No longo texto, a cantora fala sobre algumas das vezes em que foi afetada pelo racismo no ambiente escolar. Ela conta que seus avós, quando decidiram deixar o morro em que moravam, quiseram colocar Carol em uma escola particular.

"Eu passei na porta e só tinham crianças brancas. Ameacei fugir de casa de meu avô fizesse isso [colocar na escola particular] comigo!"

Crente de que a menina sofreria menos, o avô matriculou a neta em um colégio público. No entanto, a funkeira relata que pouca coisa mudou no cenário. "Nem a professora falava comigo, foram meses assim", confessou.

"Eu morava em Venda das Pedras [bairro da cidade de Itaboraí (RJ)], quando chovia tinha que colocar sacola no pé porque tinha muita lama, era horrível", relatou. "Chegada no colégio e era desprezada, faziam piada com a minha roupa, riam do meu cabelo, do meu corpo, falavam coisas baixinho com olhar de nojo."

Ela disse que sentia vergonha de comer na escola e ficar no pátio com as outras crianças. "Eu me escondia todos os dias na biblioteca", contou.

"Era uma luta diária. Eu passava por tudo isso porque eu queria ser alguém, dar uma vida melhor pros meu bisavós, retribuir o que nunca foi obrigação deles", escreveu.

Racismo depois da fama

MC Carol conta no texto um caso de racismo que sofreu depois de já ter ficado famosa, na época das gravações de Lucky Ladies — que mostrava o cotidiano de algumas das maiores funkeiras do país. As gravações do reality show eram feitas em Copacabana, bairro nobre da cidade do Rio de Janeiro.
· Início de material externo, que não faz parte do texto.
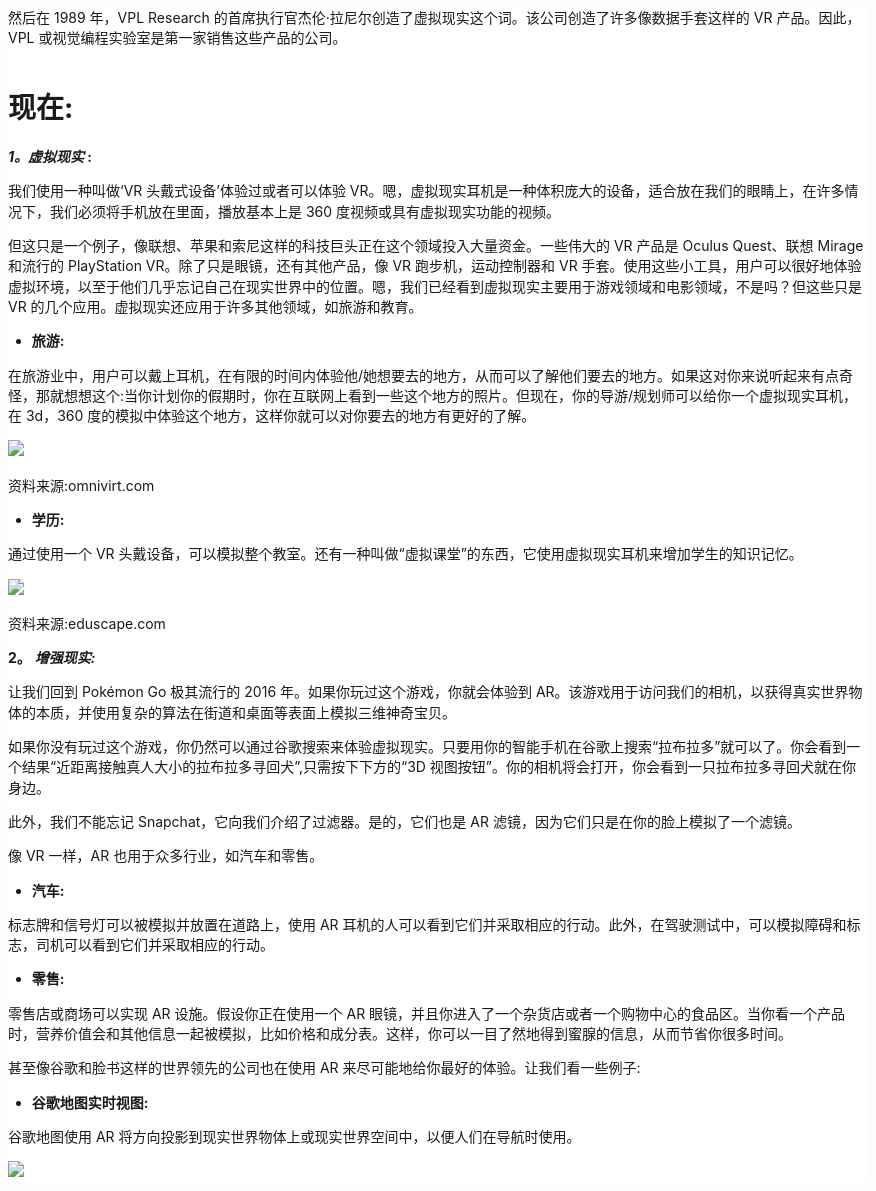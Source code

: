 然后在 1989 年，VPL Research 的首席执行官杰伦·拉尼尔创造了虚拟现实这个词。该公司创造了许多像数据手套这样的 VR 产品。因此，VPL 或视觉编程实验室是第一家销售这些产品的公司。

# 现在:

***1。虚拟现实* :**

我们使用一种叫做‘VR 头戴式设备’体验过或者可以体验 VR。嗯，虚拟现实耳机是一种体积庞大的设备，适合放在我们的眼睛上，在许多情况下，我们必须将手机放在里面，播放基本上是 360 度视频或具有虚拟现实功能的视频。

但这只是一个例子，像联想、苹果和索尼这样的科技巨头正在这个领域投入大量资金。一些伟大的 VR 产品是 Oculus Quest、联想 Mirage 和流行的 PlayStation VR。除了只是眼镜，还有其他产品，像 VR 跑步机，运动控制器和 VR 手套。使用这些小工具，用户可以很好地体验虚拟环境，以至于他们几乎忘记自己在现实世界中的位置。嗯，我们已经看到虚拟现实主要用于游戏领域和电影领域，不是吗？但这些只是 VR 的几个应用。虚拟现实还应用于许多其他领域，如旅游和教育。

*   **旅游:**

在旅游业中，用户可以戴上耳机，在有限的时间内体验他/她想要去的地方，从而可以了解他们要去的地方。如果这对你来说听起来有点奇怪，那就想想这个:当你计划你的假期时，你在互联网上看到一些这个地方的照片。但现在，你的导游/规划师可以给你一个虚拟现实耳机，在 3d，360 度的模拟中体验这个地方，这样你就可以对你要去的地方有更好的了解。

![](img/b031ec9a63fd384a3c46b47bcc30b61d.png)

资料来源:omnivirt.com

*   **学历:**

通过使用一个 VR 头戴设备，可以模拟整个教室。还有一种叫做“虚拟课堂”的东西，它使用虚拟现实耳机来增加学生的知识记忆。

![](img/df43f9c2fd5a1ae56112daa84700fd1a.png)

资料来源:eduscape.com

**2。** ***增强现实:***

让我们回到 Pokémon Go 极其流行的 2016 年。如果你玩过这个游戏，你就会体验到 AR。该游戏用于访问我们的相机，以获得真实世界物体的本质，并使用复杂的算法在街道和桌面等表面上模拟三维神奇宝贝。

如果你没有玩过这个游戏，你仍然可以通过谷歌搜索来体验虚拟现实。只要用你的智能手机在谷歌上搜索“拉布拉多”就可以了。你会看到一个结果“近距离接触真人大小的拉布拉多寻回犬”,只需按下下方的“3D 视图按钮”。你的相机将会打开，你会看到一只拉布拉多寻回犬就在你身边。

此外，我们不能忘记 Snapchat，它向我们介绍了过滤器。是的，它们也是 AR 滤镜，因为它们只是在你的脸上模拟了一个滤镜。

像 VR 一样，AR 也用于众多行业，如汽车和零售。

*   **汽车:**

标志牌和信号灯可以被模拟并放置在道路上，使用 AR 耳机的人可以看到它们并采取相应的行动。此外，在驾驶测试中，可以模拟障碍和标志，司机可以看到它们并采取相应的行动。

*   **零售:**

零售店或商场可以实现 AR 设施。假设你正在使用一个 AR 眼镜，并且你进入了一个杂货店或者一个购物中心的食品区。当你看一个产品时，营养价值会和其他信息一起被模拟，比如价格和成分表。这样，你可以一目了然地得到蜜腺的信息，从而节省你很多时间。

甚至像谷歌和脸书这样的世界领先的公司也在使用 AR 来尽可能地给你最好的体验。让我们看一些例子:

*   **谷歌地图实时视图:**

谷歌地图使用 AR 将方向投影到现实世界物体上或现实世界空间中，以便人们在导航时使用。

![](img/59a54861b2932c8017b91416dfcc174c.png)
A cantora relata que foi ajustar um vestido em um ateliê em companhia com uma moça estrangeira branca da produção do programa e parou em um restaurante de fast food para pegar um sanduíche, já que não tinha tempo para um almoço. Carol pediu para a moça chamar um táxi enquanto ela pedia o lanche.

"Ela estava me aguardando dentro do táxi. Entrei no carro com o pacote fechado e dei boa tarde. O taxista olhou no retrovisor e começou a gritar comigo, mandando eu sair do táxi dele", disse. "Ele foi muito agressivo, nem esperou eu descer e já foi abrindo a porta de trás. Parecia que ele iria me agredir."

Ela achava que o taxista estava implicando por conta do lanche e disse que não comeria nada no carro dele. "Ele só gritava que era para eu sair, que ele não iria mais para Ipanema. Aos poucos eu fui percebendo que não se tratava do lanche, se tratava da minha cor!"

Muitas pessoas brancas, que nunca vivenciaram isso, não conseguem entender e Carol entende. "É um absurdo você ser maltratado, humilhado, agredido e morto pela cor da sua pele", afirmou.

"Se eu fosse branca e morasse em Copa, dificilmente acreditaria. Assim como é difícil de acreditar que um pai tem coragem de estuprar sua própria filha, sabe?", concluiu.